▸ **EXERCISE DESCRIPTION**: All the lines below need to be transcribed exactly. Pictures get left out.

▸ **DATA EXCERPTS**:

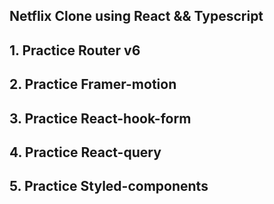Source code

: ## Netflix Clone using React && Typescript

## 1. Practice Router v6

## 2. Practice Framer-motion

## 3. Practice React-hook-form

## 4. Practice React-query

## 5. Practice Styled-components
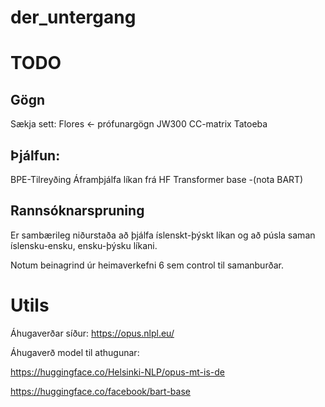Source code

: # der_untergang

# TODO


## Gögn
Sækja sett:
Flores <- prófunargögn
JW300
CC-matrix
Tatoeba

## Þjálfun:

BPE-Tilreyðing
Áframþjálfa líkan frá HF
Transformer base
-(nota BART)



## Rannsóknarspruning

Er sambærileg niðurstaða að þjálfa íslenskt-þýskt líkan og að púsla saman íslensku-ensku, ensku-þýsku líkani.

Notum beinagrind úr heimaverkefni 6 sem control til samanburðar.

# Utils
Áhugaverðar síður:
https://opus.nlpl.eu/


Áhugaverð model til athugunar:

https://huggingface.co/Helsinki-NLP/opus-mt-is-de

https://huggingface.co/facebook/bart-base





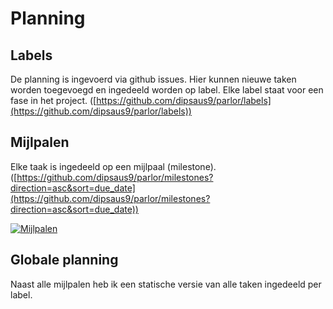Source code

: # Planning

## Labels
De planning is ingevoerd via github issues. Hier kunnen nieuwe taken worden toegevoegd en ingedeeld worden op label. Elke label staat voor een fase in het project. ([https://github.com/dipsaus9/parlor/labels](https://github.com/dipsaus9/parlor/labels))

## Mijlpalen
Elke taak is ingedeeld op een mijlpaal (milestone). ([https://github.com/dipsaus9/parlor/milestones?direction=asc&sort=due_date](https://github.com/dipsaus9/parlor/milestones?direction=asc&sort=due_date))

<a href="/Milestones.png" target="_blank">![Mijlpalen](/Milestones.png)</a>


## Globale planning
Naast alle mijlpalen heb ik een statische versie van alle taken ingedeeld per label.

<object data="/planning.pdf" type="application/pdf" width="100%" height="750px">
    <embed src="/planning.pdf" type="application/pdf">
    </embed>
</object>
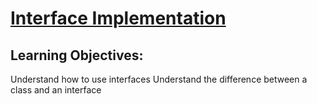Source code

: # [Interface Implementation](https://login.codingdojo.com/m/315/9381/67125)

## Learning Objectives:
Understand how to use interfaces
Understand the difference between a class and an interface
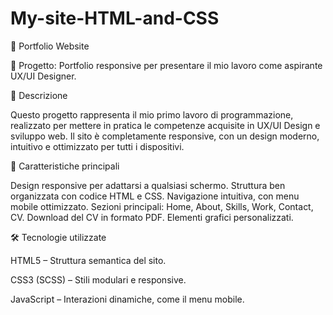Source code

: # My-site-HTML-and-CSS

📌 Portfolio Website

🚀 Progetto: Portfolio responsive per presentare il mio lavoro come aspirante UX/UI Designer.

📖 Descrizione

Questo progetto rappresenta il mio primo lavoro di programmazione, realizzato per mettere in pratica le competenze acquisite in UX/UI Design e sviluppo web. Il sito è completamente responsive, con un design moderno, intuitivo e ottimizzato per tutti i dispositivi.

🎨 Caratteristiche principali

Design responsive per adattarsi a qualsiasi schermo. Struttura ben organizzata con codice HTML e CSS. Navigazione intuitiva, con menu mobile ottimizzato. Sezioni principali: Home, About, Skills, Work, Contact, CV. Download del CV in formato PDF. Elementi grafici personalizzati.

🛠️ Tecnologie utilizzate

HTML5 – Struttura semantica del sito.

CSS3 (SCSS) – Stili modulari e responsive.

JavaScript – Interazioni dinamiche, come il menu mobile.
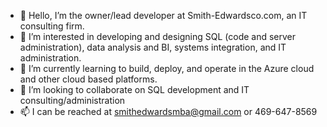- 👋 Hello, I’m the owner/lead developer at Smith-Edwardsco.com, an IT consulting firm.
- 👀 I’m interested in developing and designing SQL (code and server administration), data analysis and BI, systems integration, and IT administration. 
- 🌱 I’m currently learning to build, deploy, and operate in the Azure cloud and other cloud based platforms.
- 💞️ I’m looking to collaborate on SQL development and IT consulting/administration 
- 📫 I can be reached at smithedwardsmba@gmail.com or 469-647-8569

<!---
SmithEdwards/SmithEdwards is a ✨ special ✨ repository because its `README.md` (this file) appears on your GitHub profile.
You can click the Preview link to take a look at your changes.
--->
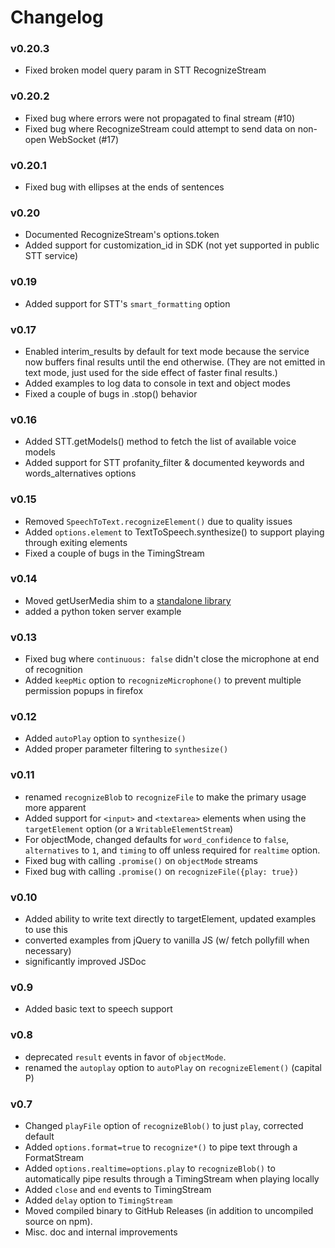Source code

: # Changelog

### v0.20.3
* Fixed broken model query param in STT RecognizeStream

### v0.20.2
* Fixed bug where errors were not propagated to final stream (#10)
* Fixed bug where RecognizeStream could attempt to send data on non-open WebSocket (#17)

### v0.20.1
* Fixed bug with ellipses at the ends of sentences

### v0.20
* Documented RecognizeStream's options.token
* Added support for customization_id in SDK (not yet supported in public STT service)

### v0.19
* Added support for STT's `smart_formatting` option

### v0.17
* Enabled interim_results by default for text mode because the service now buffers final results until the end otherwise. 
  (They are not emitted in text mode, just used for the side effect of faster final results.)
* Added examples to log data to console in text and object modes
* Fixed a couple of bugs in .stop() behavior

### v0.16
* Added STT.getModels() method to fetch the list of available voice models
* Added support for STT profanity_filter &  documented keywords and words_alternatives options

### v0.15
* Removed `SpeechToText.recognizeElement()` due to quality issues
* Added `options.element` to TextToSpeech.synthesize() to support playing through exiting elements
* Fixed a couple of bugs in the TimingStream

### v0.14
* Moved getUserMedia shim to a [standalone library](https://www.npmjs.com/package/get-user-media-promise)
* added a python token server example

### v0.13
* Fixed bug where `continuous: false` didn't close the microphone at end of recognition
* Added `keepMic` option to `recognizeMicrophone()` to prevent multiple permission popups in firefox

### v0.12
* Added `autoPlay` option to `synthesize()`
* Added proper parameter filtering to `synthesize()`

### v0.11
* renamed `recognizeBlob` to `recognizeFile` to make the primary usage more apparent
* Added support for `<input>` and `<textarea>` elements when using the `targetElement` option (or a `WritableElementStream`)
* For objectMode, changed defaults for `word_confidence` to `false`, `alternatives` to `1`, and `timing` to off unless required for `realtime` option. 
* Fixed bug with calling `.promise()` on `objectMode` streams
* Fixed bug with calling `.promise()` on `recognizeFile({play: true})`

### v0.10
* Added ability to write text directly to targetElement, updated examples to use this
* converted examples from jQuery to vanilla JS (w/ fetch pollyfill when necessary)
* significantly improved JSDoc

### v0.9
* Added basic text to speech support

### v0.8
* deprecated `result` events in favor of `objectMode`.
* renamed the `autoplay` option to `autoPlay` on `recognizeElement()` (capital P)

### v0.7
* Changed `playFile` option of `recognizeBlob()` to just `play`, corrected default
* Added `options.format=true` to `recognize*()` to pipe text through a FormatStream
* Added `options.realtime=options.play` to `recognizeBlob()` to automatically pipe results through a TimingStream when playing locally
* Added `close` and `end` events to TimingStream
* Added `delay` option to `TimingStream`
* Moved compiled binary to GitHub Releases (in addition to uncompiled source on npm).
* Misc. doc and internal improvements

▸ **RESPONSE TO THE EXERCISE**:
Source code

: ## Netflix Clone using React && Typescript

## 1. Practice Router v6

## 2. Practice Framer-motion

## 3. Practice React-hook-form

## 4. Practice React-query

## 5. Practice Styled-components
Source code

: # der_untergang

# TODO


## Gögn
Sækja sett:
Flores <- prófunargögn
JW300
CC-matrix
Tatoeba

## Þjálfun:

BPE-Tilreyðing
Áframþjálfa líkan frá HF
Transformer base
-(nota BART)



## Rannsóknarspruning

Er sambærileg niðurstaða að þjálfa íslenskt-þýskt líkan og að púsla saman íslensku-ensku, ensku-þýsku líkani.

Notum beinagrind úr heimaverkefni 6 sem control til samanburðar.

# Utils
Áhugaverðar síður:
https://opus.nlpl.eu/


Áhugaverð model til athugunar:

https://huggingface.co/Helsinki-NLP/opus-mt-is-de

https://huggingface.co/facebook/bart-base





Source code

: # Planning

## Labels
De planning is ingevoerd via github issues. Hier kunnen nieuwe taken worden toegevoegd en ingedeeld worden op label. Elke label staat voor een fase in het project. ([https://github.com/dipsaus9/parlor/labels](https://github.com/dipsaus9/parlor/labels))

## Mijlpalen
Elke taak is ingedeeld op een mijlpaal (milestone). ([https://github.com/dipsaus9/parlor/milestones?direction=asc&sort=due_date](https://github.com/dipsaus9/parlor/milestones?direction=asc&sort=due_date))

<a href="/Milestones.png" target="_blank">![Mijlpalen](/Milestones.png)</a>


## Globale planning
Naast alle mijlpalen heb ik een statische versie van alle taken ingedeeld per label.

<object data="/planning.pdf" type="application/pdf" width="100%" height="750px">
    <embed src="/planning.pdf" type="application/pdf">
    </embed>
</object>
Source code

: # [Interface Implementation](https://login.codingdojo.com/m/315/9381/67125)

## Learning Objectives:
Understand how to use interfaces
Understand the difference between a class and an interface
Source code

: # My-site-HTML-and-CSS

📌 Portfolio Website

🚀 Progetto: Portfolio responsive per presentare il mio lavoro come aspirante UX/UI Designer.

📖 Descrizione

Questo progetto rappresenta il mio primo lavoro di programmazione, realizzato per mettere in pratica le competenze acquisite in UX/UI Design e sviluppo web. Il sito è completamente responsive, con un design moderno, intuitivo e ottimizzato per tutti i dispositivi.

🎨 Caratteristiche principali

Design responsive per adattarsi a qualsiasi schermo. Struttura ben organizzata con codice HTML e CSS. Navigazione intuitiva, con menu mobile ottimizzato. Sezioni principali: Home, About, Skills, Work, Contact, CV. Download del CV in formato PDF. Elementi grafici personalizzati.

🛠️ Tecnologie utilizzate

HTML5 – Struttura semantica del sito.

CSS3 (SCSS) – Stili modulari e responsive.

JavaScript – Interazioni dinamiche, come il menu mobile.
- 👋 Hello, I’m the owner/lead developer at Smith-Edwardsco.com, an IT consulting firm.
- 👀 I’m interested in developing and designing SQL (code and server administration), data analysis and BI, systems integration, and IT administration. 
- 🌱 I’m currently learning to build, deploy, and operate in the Azure cloud and other cloud based platforms.
- 💞️ I’m looking to collaborate on SQL development and IT consulting/administration 
- 📫 I can be reached at smithedwardsmba@gmail.com or 469-647-8569

<!---
SmithEdwards/SmithEdwards is a ✨ special ✨ repository because its `README.md` (this file) appears on your GitHub profile.
You can click the Preview link to take a look at your changes.
--->
Source code

: # Changelog

### v0.20.3
* Fixed broken model query param in STT RecognizeStream

### v0.20.2
* Fixed bug where errors were not propagated to final stream (#10)
* Fixed bug where RecognizeStream could attempt to send data on non-open WebSocket (#17)

### v0.20.1
* Fixed bug with ellipses at the ends of sentences

### v0.20
* Documented RecognizeStream's options.token
* Added support for customization_id in SDK (not yet supported in public STT service)

### v0.19
* Added support for STT's `smart_formatting` option

### v0.17
* Enabled interim_results by default for text mode because the service now buffers final results until the end otherwise. 
  (They are not emitted in text mode, just used for the side effect of faster final results.)
* Added examples to log data to console in text and object modes
* Fixed a couple of bugs in .stop() behavior

### v0.16
* Added STT.getModels() method to fetch the list of available voice models
* Added support for STT profanity_filter &  documented keywords and words_alternatives options

### v0.15
* Removed `SpeechToText.recognizeElement()` due to quality issues
* Added `options.element` to TextToSpeech.synthesize() to support playing through exiting elements
* Fixed a couple of bugs in the TimingStream

### v0.14
* Moved getUserMedia shim to a [standalone library](https://www.npmjs.com/package/get-user-media-promise)
* added a python token server example

### v0.13
* Fixed bug where `continuous: false` didn't close the microphone at end of recognition
* Added `keepMic` option to `recognizeMicrophone()` to prevent multiple permission popups in firefox

### v0.12
* Added `autoPlay` option to `synthesize()`
* Added proper parameter filtering to `synthesize()`

### v0.11
* renamed `recognizeBlob` to `recognizeFile` to make the primary usage more apparent
* Added support for `<input>` and `<textarea>` elements when using the `targetElement` option (or a `WritableElementStream`)
* For objectMode, changed defaults for `word_confidence` to `false`, `alternatives` to `1`, and `timing` to off unless required for `realtime` option. 
* Fixed bug with calling `.promise()` on `objectMode` streams
* Fixed bug with calling `.promise()` on `recognizeFile({play: true})`

### v0.10
* Added ability to write text directly to targetElement, updated examples to use this
* converted examples from jQuery to vanilla JS (w/ fetch pollyfill when necessary)
* significantly improved JSDoc

### v0.9
* Added basic text to speech support

### v0.8
* deprecated `result` events in favor of `objectMode`.
* renamed the `autoplay` option to `autoPlay` on `recognizeElement()` (capital P)

### v0.7
* Changed `playFile` option of `recognizeBlob()` to just `play`, corrected default
* Added `options.format=true` to `recognize*()` to pipe text through a FormatStream
* Added `options.realtime=options.play` to `recognizeBlob()` to automatically pipe results through a TimingStream when playing locally
* Added `close` and `end` events to TimingStream
* Added `delay` option to `TimingStream`
* Moved compiled binary to GitHub Releases (in addition to uncompiled source on npm).
* Misc. doc and internal improvements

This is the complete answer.